Segment Start: Exercise input

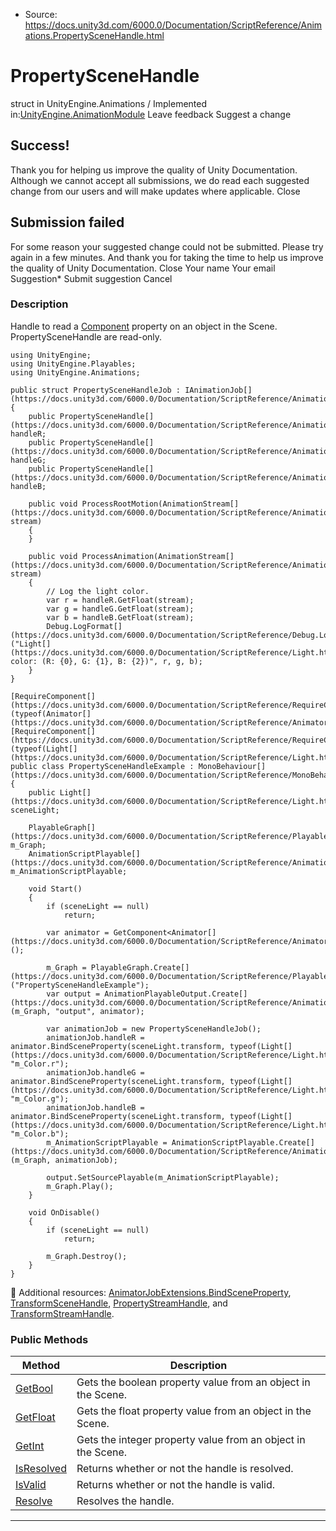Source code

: * Source: https://docs.unity3d.com/6000.0/Documentation/ScriptReference/Animations.PropertySceneHandle.html

# PropertySceneHandle
struct in UnityEngine.Animations
/
Implemented in:[UnityEngine.AnimationModule](https://docs.unity3d.com/6000.0/Documentation/ScriptReference/UnityEngine.AnimationModule.html)
Leave feedback
Suggest a change
## Success!
Thank you for helping us improve the quality of Unity Documentation. Although we cannot accept all submissions, we do read each suggested change from our users and will make updates where applicable.
Close
## Submission failed
For some reason your suggested change could not be submitted. Please <a>try again</a> in a few minutes. And thank you for taking the time to help us improve the quality of Unity Documentation.
Close
Your name Your email Suggestion* Submit suggestion
Cancel
### Description
Handle to read a [Component](https://docs.unity3d.com/6000.0/Documentation/ScriptReference/Component.html) property on an object in the Scene.
PropertySceneHandle are read-only.
```
using UnityEngine;
using UnityEngine.Playables;
using UnityEngine.Animations;  
  
public struct PropertySceneHandleJob : IAnimationJob[](https://docs.unity3d.com/6000.0/Documentation/ScriptReference/Animations.IAnimationJob.html)
{
    public PropertySceneHandle[](https://docs.unity3d.com/6000.0/Documentation/ScriptReference/Animations.PropertySceneHandle.html) handleR;
    public PropertySceneHandle[](https://docs.unity3d.com/6000.0/Documentation/ScriptReference/Animations.PropertySceneHandle.html) handleG;
    public PropertySceneHandle[](https://docs.unity3d.com/6000.0/Documentation/ScriptReference/Animations.PropertySceneHandle.html) handleB;  
  
    public void ProcessRootMotion(AnimationStream[](https://docs.unity3d.com/6000.0/Documentation/ScriptReference/Animations.AnimationStream.html) stream)
    {
    }  
  
    public void ProcessAnimation(AnimationStream[](https://docs.unity3d.com/6000.0/Documentation/ScriptReference/Animations.AnimationStream.html) stream)
    {
        // Log the light color.
        var r = handleR.GetFloat(stream);
        var g = handleG.GetFloat(stream);
        var b = handleB.GetFloat(stream);
        Debug.LogFormat[](https://docs.unity3d.com/6000.0/Documentation/ScriptReference/Debug.LogFormat.html)("Light[](https://docs.unity3d.com/6000.0/Documentation/ScriptReference/Light.html) color: (R: {0}, G: {1}, B: {2})", r, g, b);
    }
}  
  
[RequireComponent[](https://docs.unity3d.com/6000.0/Documentation/ScriptReference/RequireComponent.html)(typeof(Animator[](https://docs.unity3d.com/6000.0/Documentation/ScriptReference/Animator.html)))]
[RequireComponent[](https://docs.unity3d.com/6000.0/Documentation/ScriptReference/RequireComponent.html)(typeof(Light[](https://docs.unity3d.com/6000.0/Documentation/ScriptReference/Light.html)))]
public class PropertySceneHandleExample : MonoBehaviour[](https://docs.unity3d.com/6000.0/Documentation/ScriptReference/MonoBehaviour.html)
{
    public Light[](https://docs.unity3d.com/6000.0/Documentation/ScriptReference/Light.html) sceneLight;  
  
    PlayableGraph[](https://docs.unity3d.com/6000.0/Documentation/ScriptReference/Playables.PlayableGraph.html) m_Graph;
    AnimationScriptPlayable[](https://docs.unity3d.com/6000.0/Documentation/ScriptReference/Animations.AnimationScriptPlayable.html) m_AnimationScriptPlayable;  
  
    void Start()
    {
        if (sceneLight == null)
            return;  
  
        var animator = GetComponent<Animator[](https://docs.unity3d.com/6000.0/Documentation/ScriptReference/Animator.html)>();  
  
        m_Graph = PlayableGraph.Create[](https://docs.unity3d.com/6000.0/Documentation/ScriptReference/Playables.PlayableGraph.Create.html)("PropertySceneHandleExample");
        var output = AnimationPlayableOutput.Create[](https://docs.unity3d.com/6000.0/Documentation/ScriptReference/Animations.AnimationPlayableOutput.Create.html)(m_Graph, "output", animator);  
  
        var animationJob = new PropertySceneHandleJob();
        animationJob.handleR = animator.BindSceneProperty(sceneLight.transform, typeof(Light[](https://docs.unity3d.com/6000.0/Documentation/ScriptReference/Light.html)), "m_Color.r");
        animationJob.handleG = animator.BindSceneProperty(sceneLight.transform, typeof(Light[](https://docs.unity3d.com/6000.0/Documentation/ScriptReference/Light.html)), "m_Color.g");
        animationJob.handleB = animator.BindSceneProperty(sceneLight.transform, typeof(Light[](https://docs.unity3d.com/6000.0/Documentation/ScriptReference/Light.html)), "m_Color.b");
        m_AnimationScriptPlayable = AnimationScriptPlayable.Create[](https://docs.unity3d.com/6000.0/Documentation/ScriptReference/Animations.AnimationScriptPlayable.Create.html)(m_Graph, animationJob);  
  
        output.SetSourcePlayable(m_AnimationScriptPlayable);
        m_Graph.Play();
    }  
  
    void OnDisable()
    {
        if (sceneLight == null)
            return;  
  
        m_Graph.Destroy();
    }
}

```

Additional resources: [AnimatorJobExtensions.BindSceneProperty](https://docs.unity3d.com/6000.0/Documentation/ScriptReference/Animations.AnimatorJobExtensions.BindSceneProperty.html), [TransformSceneHandle](https://docs.unity3d.com/6000.0/Documentation/ScriptReference/Animations.TransformSceneHandle.html), [PropertyStreamHandle](https://docs.unity3d.com/6000.0/Documentation/ScriptReference/Animations.PropertyStreamHandle.html), and [TransformStreamHandle](https://docs.unity3d.com/6000.0/Documentation/ScriptReference/Animations.TransformStreamHandle.html).
### Public Methods
Method | Description  
---|---  
[GetBool](https://docs.unity3d.com/6000.0/Documentation/ScriptReference/Animations.PropertySceneHandle.GetBool.html) | Gets the boolean property value from an object in the Scene.  
[GetFloat](https://docs.unity3d.com/6000.0/Documentation/ScriptReference/Animations.PropertySceneHandle.GetFloat.html) | Gets the float property value from an object in the Scene.  
[GetInt](https://docs.unity3d.com/6000.0/Documentation/ScriptReference/Animations.PropertySceneHandle.GetInt.html) | Gets the integer property value from an object in the Scene.  
[IsResolved](https://docs.unity3d.com/6000.0/Documentation/ScriptReference/Animations.PropertySceneHandle.IsResolved.html) | Returns whether or not the handle is resolved.  
[IsValid](https://docs.unity3d.com/6000.0/Documentation/ScriptReference/Animations.PropertySceneHandle.IsValid.html) | Returns whether or not the handle is valid.  
[Resolve](https://docs.unity3d.com/6000.0/Documentation/ScriptReference/Animations.PropertySceneHandle.Resolve.html) | Resolves the handle.  
* * *

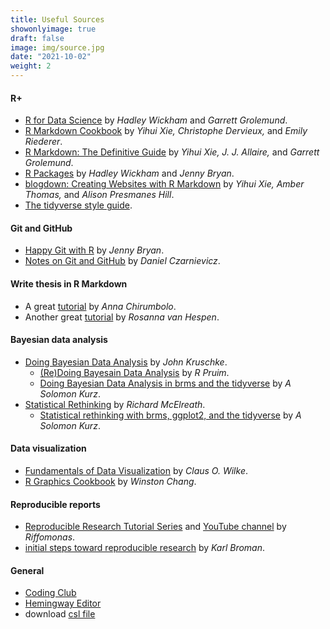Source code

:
 ```yaml
---
title: Useful Sources
showonlyimage: true
draft: false
image: img/source.jpg
date: "2021-10-02"
weight: 2
---
```


<!--more-->

#### R+
* [R for Data Science](https://r4ds.had.co.nz/index.html) 
by _Hadley Wickham_ and _Garrett Grolemund_.  
* [R Markdown Cookbook](https://bookdown.org/yihui/rmarkdown-cookbook/) 
by _Yihui Xie, Christophe Dervieux,_ and _Emily Riederer_.  
* [R Markdown: The Definitive Guide](https://bookdown.org/yihui/rmarkdown/) 
by _Yihui Xie, J. J. Allaire,_ and _Garrett Grolemund_.  
* [R Packages](https://r-pkgs.org) 
by _Hadley Wickham_ and _Jenny Bryan_.  
* [blogdown: Creating Websites with R Markdown](https://bookdown.org/yihui/blogdown/) 
by _Yihui Xie, Amber Thomas,_ and _Alison Presmanes Hill_.  
* [The tidyverse style guide](https://style.tidyverse.org/index.html).  

#### Git and GitHub
* [Happy Git with R](https://happygitwithr.com) 
by _Jenny Bryan_.  
* [Notes on Git and GitHub](https://notes-on-git-and-github.netlify.app) by _Daniel Czarnievicz_.  

#### Write thesis in R Markdown
* A great [tutorial](https://ourcodingclub.github.io/tutorials/rmarkdown-dissertation/) by _Anna Chirumbolo_.  
* Another great [tutorial](https://rosannavanhespen.nl/thesis-in-rmarkdown/) 
by _Rosanna van Hespen_.  

#### Bayesian data analysis
* [Doing Bayesian Data Analysis](https://sites.google.com/site/doingbayesiandataanalysis/) 
by _John Kruschke_.  
	+ [(Re)Doing Bayesain Data Analysis](https://rpruim.github.io/Kruschke-Notes/) by _R Pruim_.  
	+ [Doing Bayesian Data Analysis in brms and the tidyverse](https://bookdown.org/content/3686/) by _A Solomon Kurz_.  
* [Statistical Rethinking](http://xcelab.net/rm/statistical-rethinking/) by _Richard McElreath_.  
	+ [Statistical rethinking with brms, ggplot2, and the tidyverse](https://bookdown.org/content/4857/) by _A Solomon Kurz_.  
	
#### Data visualization
* [Fundamentals of Data Visualization](https://clauswilke.com/dataviz/) 
by _Claus O. Wilke_.  
* [R Graphics Cookbook](https://r-graphics.org) 
by _Winston Chang_.  

#### Reproducible reports
* [Reproducible Research Tutorial Series](https://riffomonas.org/reproducible_research/) 
and [YouTube channel](https://www.youtube.com/c/RiffomonasProject) 
by _Riffomonas_.  
* [initial steps toward reproducible research](https://kbroman.org/steps2rr/) by
_Karl Broman_.  

#### General
* [Coding Club](https://ourcodingclub.github.io)  
* [Hemingway Editor](https://hemingwayapp.com)  
* download [csl file](https://www.zotero.org/styles)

Segment End: Exercise input

Could you tally the lines of the listing above that contain the word "read"? Give the number by itself.

- **Exercise result**: 3